June isn't always the most favourite month in anyone's calendar. Unless of course you are an avid skier. It is the first month of winter. Although it is generally a kind month as we still bask in the afterglow of autumn, and so apart from the occasional wet spell or frosty morning, it isn't too bad. But the days are short and dreary and you really don't want to do much outside in your spare time, not that there is all that much too do in the garden. Maybe prune a hedge, plant some strawberries and watch the grass grow.
But the upside to all this dreariness is June is the host to the shortest day on the 21st. So while it may not be the coldest of the winter months – there is a turning point towards summer and I will take any glimmer of brightness to help this bleak season pass more favourably. From Saturday the 21st of June the days will begin to grow longer as we make our slow descent into the warmer days of summer. Hurray!
The shortest day is also tied quite firmly to traditional folklore about onions and garlic. Apparently you are supposed to plant them on the shortest day and harvest them on the longest and you will have a fantastic crop. This advice, while well-meaning has me in a bit of a quandary. I don't have too much problems with planting them out on the shortest day, however the longest day is on the 22nd of December. That's three days before Christmas!

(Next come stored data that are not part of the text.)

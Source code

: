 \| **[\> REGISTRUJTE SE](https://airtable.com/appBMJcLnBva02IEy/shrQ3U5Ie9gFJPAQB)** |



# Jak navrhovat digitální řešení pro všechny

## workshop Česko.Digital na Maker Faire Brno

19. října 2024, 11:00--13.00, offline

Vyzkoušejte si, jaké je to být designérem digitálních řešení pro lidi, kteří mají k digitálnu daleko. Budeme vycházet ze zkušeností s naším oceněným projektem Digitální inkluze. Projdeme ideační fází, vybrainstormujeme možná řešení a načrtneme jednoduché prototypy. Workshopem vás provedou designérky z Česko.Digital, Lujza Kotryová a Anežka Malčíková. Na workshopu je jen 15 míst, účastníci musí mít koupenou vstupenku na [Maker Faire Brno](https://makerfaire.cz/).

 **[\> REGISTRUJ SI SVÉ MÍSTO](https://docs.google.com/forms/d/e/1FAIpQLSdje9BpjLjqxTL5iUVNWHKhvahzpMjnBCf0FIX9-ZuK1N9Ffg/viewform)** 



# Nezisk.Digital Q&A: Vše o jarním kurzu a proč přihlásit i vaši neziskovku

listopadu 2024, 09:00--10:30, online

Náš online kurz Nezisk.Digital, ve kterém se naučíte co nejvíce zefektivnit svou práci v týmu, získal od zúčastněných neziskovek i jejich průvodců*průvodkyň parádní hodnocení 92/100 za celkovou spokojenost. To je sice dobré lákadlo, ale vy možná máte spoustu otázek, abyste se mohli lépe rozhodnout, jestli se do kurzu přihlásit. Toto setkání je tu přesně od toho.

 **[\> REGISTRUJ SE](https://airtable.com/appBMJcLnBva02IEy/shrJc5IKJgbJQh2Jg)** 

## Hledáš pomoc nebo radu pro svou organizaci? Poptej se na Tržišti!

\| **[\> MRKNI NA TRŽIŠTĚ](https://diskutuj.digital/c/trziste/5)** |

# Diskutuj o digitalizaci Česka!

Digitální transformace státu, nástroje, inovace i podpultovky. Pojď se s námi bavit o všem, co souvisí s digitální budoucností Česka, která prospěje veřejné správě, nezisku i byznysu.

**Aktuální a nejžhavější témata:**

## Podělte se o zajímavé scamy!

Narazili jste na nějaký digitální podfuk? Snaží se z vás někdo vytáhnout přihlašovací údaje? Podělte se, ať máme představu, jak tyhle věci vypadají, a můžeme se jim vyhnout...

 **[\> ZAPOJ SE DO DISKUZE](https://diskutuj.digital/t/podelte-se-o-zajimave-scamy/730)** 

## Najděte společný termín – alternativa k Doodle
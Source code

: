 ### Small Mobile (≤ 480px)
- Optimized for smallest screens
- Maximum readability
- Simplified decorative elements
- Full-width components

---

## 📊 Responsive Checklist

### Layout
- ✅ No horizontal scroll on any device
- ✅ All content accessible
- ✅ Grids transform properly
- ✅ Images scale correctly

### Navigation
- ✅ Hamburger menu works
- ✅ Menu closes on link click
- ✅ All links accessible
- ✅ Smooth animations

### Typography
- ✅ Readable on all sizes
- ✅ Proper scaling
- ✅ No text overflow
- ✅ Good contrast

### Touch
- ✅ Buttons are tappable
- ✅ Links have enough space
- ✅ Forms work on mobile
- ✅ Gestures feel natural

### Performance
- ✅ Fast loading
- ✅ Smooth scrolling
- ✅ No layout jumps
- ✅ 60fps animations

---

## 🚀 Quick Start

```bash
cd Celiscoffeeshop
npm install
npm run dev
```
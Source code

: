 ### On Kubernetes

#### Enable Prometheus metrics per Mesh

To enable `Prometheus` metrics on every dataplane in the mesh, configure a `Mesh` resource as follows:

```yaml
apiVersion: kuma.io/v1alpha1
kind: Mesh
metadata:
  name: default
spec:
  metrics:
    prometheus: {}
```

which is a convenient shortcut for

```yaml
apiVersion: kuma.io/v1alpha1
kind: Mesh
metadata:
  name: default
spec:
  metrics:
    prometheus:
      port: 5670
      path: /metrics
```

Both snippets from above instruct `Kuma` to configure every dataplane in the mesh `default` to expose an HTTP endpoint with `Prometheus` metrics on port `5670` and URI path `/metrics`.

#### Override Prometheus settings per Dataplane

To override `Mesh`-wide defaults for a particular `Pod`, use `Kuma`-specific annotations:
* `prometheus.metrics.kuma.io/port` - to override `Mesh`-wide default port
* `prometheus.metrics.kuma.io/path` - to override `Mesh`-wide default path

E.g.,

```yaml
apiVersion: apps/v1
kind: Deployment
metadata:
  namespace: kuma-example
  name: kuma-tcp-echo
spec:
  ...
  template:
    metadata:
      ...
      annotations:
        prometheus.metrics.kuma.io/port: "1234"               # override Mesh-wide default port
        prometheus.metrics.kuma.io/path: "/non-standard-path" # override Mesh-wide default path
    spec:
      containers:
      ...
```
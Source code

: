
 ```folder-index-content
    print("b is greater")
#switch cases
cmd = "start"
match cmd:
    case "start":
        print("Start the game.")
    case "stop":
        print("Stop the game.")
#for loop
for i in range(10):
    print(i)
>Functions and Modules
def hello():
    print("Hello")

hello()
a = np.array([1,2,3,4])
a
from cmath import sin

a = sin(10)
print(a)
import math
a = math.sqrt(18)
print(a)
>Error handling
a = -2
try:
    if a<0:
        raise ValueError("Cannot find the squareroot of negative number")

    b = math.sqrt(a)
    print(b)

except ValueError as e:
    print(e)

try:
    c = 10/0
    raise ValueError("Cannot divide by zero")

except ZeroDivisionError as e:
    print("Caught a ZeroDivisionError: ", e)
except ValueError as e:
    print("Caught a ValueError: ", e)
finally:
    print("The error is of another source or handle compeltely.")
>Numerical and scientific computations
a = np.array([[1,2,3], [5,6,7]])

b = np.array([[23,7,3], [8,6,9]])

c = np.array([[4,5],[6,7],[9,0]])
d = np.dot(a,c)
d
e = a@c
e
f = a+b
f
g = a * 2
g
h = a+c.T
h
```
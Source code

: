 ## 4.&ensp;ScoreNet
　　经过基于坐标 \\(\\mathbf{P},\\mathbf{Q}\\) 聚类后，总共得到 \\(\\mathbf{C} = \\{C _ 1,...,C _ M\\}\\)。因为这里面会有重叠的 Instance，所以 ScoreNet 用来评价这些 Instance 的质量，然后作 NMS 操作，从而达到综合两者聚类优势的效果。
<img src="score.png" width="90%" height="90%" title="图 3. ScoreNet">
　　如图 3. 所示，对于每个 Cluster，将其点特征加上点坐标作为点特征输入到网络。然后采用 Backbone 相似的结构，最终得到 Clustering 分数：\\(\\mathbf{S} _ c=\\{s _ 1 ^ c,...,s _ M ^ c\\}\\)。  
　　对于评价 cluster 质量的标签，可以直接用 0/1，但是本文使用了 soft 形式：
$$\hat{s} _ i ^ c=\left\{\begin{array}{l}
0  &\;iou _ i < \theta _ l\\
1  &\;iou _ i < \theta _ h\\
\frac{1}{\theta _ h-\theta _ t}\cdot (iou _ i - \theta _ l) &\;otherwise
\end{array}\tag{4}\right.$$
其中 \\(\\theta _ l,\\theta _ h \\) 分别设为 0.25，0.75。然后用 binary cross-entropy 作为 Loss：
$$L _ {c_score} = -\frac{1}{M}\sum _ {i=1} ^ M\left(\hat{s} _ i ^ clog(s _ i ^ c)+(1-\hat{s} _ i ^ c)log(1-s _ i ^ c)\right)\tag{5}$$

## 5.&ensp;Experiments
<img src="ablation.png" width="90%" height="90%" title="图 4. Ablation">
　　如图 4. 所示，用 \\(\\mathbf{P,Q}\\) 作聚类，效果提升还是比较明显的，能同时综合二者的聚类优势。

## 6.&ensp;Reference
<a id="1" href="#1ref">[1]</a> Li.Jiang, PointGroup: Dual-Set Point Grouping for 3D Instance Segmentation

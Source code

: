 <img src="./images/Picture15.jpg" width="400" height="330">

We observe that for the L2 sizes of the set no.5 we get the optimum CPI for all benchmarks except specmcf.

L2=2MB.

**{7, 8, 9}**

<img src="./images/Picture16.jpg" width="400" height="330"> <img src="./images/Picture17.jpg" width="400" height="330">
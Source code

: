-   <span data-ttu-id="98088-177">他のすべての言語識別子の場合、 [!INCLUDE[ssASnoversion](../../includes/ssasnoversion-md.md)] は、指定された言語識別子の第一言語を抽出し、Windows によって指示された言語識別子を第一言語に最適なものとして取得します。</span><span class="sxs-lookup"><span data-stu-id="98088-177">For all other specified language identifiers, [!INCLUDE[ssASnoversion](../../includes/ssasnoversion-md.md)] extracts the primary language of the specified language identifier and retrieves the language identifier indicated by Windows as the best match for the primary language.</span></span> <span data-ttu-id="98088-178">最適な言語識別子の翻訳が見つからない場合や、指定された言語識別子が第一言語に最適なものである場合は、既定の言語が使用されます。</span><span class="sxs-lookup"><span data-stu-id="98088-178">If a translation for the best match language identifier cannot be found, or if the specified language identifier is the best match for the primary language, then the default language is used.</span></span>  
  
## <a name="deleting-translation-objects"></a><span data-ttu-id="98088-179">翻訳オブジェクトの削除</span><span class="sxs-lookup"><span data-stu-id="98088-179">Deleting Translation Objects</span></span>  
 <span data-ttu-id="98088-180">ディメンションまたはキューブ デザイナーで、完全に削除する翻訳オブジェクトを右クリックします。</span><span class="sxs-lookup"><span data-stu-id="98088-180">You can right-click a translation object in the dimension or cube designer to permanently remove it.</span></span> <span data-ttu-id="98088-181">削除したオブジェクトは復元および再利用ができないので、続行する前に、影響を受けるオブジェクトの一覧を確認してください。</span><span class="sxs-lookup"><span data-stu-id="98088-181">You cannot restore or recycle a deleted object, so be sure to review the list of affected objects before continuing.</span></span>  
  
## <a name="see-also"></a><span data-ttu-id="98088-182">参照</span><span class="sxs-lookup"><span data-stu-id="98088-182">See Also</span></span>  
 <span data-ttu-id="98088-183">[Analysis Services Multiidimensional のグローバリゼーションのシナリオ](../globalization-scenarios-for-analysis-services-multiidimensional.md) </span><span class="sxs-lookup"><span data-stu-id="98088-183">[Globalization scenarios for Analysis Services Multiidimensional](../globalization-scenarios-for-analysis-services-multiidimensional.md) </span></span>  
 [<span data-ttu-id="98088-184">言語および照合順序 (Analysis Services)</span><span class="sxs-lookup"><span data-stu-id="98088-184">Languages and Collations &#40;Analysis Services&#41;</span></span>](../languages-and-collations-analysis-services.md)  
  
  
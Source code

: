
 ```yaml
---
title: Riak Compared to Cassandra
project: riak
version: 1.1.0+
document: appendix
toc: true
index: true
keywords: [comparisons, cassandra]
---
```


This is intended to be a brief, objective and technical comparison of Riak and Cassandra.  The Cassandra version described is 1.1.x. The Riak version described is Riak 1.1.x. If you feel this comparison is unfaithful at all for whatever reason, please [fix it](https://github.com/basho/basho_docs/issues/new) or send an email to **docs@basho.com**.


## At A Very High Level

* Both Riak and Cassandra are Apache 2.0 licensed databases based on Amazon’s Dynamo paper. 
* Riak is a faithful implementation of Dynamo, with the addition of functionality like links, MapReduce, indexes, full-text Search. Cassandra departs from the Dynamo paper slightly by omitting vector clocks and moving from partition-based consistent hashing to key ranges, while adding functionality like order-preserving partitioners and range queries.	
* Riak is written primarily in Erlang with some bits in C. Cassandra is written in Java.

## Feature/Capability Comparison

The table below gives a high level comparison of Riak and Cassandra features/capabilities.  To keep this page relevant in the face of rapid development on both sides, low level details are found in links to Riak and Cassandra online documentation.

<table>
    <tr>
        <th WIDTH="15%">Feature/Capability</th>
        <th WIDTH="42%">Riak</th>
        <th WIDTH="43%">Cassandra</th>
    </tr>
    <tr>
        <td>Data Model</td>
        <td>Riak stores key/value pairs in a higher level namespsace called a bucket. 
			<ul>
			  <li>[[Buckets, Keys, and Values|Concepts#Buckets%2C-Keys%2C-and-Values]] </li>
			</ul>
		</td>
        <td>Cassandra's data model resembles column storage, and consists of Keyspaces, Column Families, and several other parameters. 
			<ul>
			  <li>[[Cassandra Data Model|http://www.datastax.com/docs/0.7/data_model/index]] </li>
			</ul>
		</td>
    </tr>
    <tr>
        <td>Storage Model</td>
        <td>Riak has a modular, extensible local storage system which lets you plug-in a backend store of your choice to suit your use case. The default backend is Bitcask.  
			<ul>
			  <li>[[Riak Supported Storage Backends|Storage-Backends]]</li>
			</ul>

I have better things to do three days before Christmas than harvesting garlic and onions. You will find me in the stores doing some last minute panic buying, there is a cake to decorate and over excited kids to manage. The whole house will need a deep clean from top to bottom to impress friends and family who have seen my house at its worst. Onions and Garlic are NOT on my Christmas to do list.
But waiting until after Christmas is a problem too as there is the family holiday at the beach, and the house sitter won't want to dig them up. Besides I want to dig them up – I want to see how well those garlic bulbs hidden below ground have done. But leaving them until after the holidays is just that little bit too late and they are just that little bit past their peak perfection.
Then I noticed on the packets – garlic can be planted anytime between May and September and onions are good to go anytime, it would seem, from March to October! I don't have to be tied to the constraints of an old wives tale. I can plant them when it suits me. I feel liberated from the strict 24 hour window of time with which to plant my alliums.
However I don't think I would want to stray too far from the tried and tested wisdom as onion and garlic are affected by both day length and temperature. The increasing day length stimulates the plants to stop producing leaves and start to fatten up.
The variety of your onion or garlic determines when this process starts. If there is a cold spell once the bulb has started to develop then the temperature tells your bulb to stop fattening up and send up a flower. But you don't want your onion and garlic to bolt, so as soon as you see a flower shoot, it is probably best to pull the bulb out as it won't grow any bigger and won't store well.
I have carefully calculated the number of days after Christmas and the holidays – including the days doing the post-holiday washing to find a day that suits me to harvest the garlic and onions and so I shall be out there a couple of weeks beyond the shortest day planting my alliums and hoping for a fantastic harvest.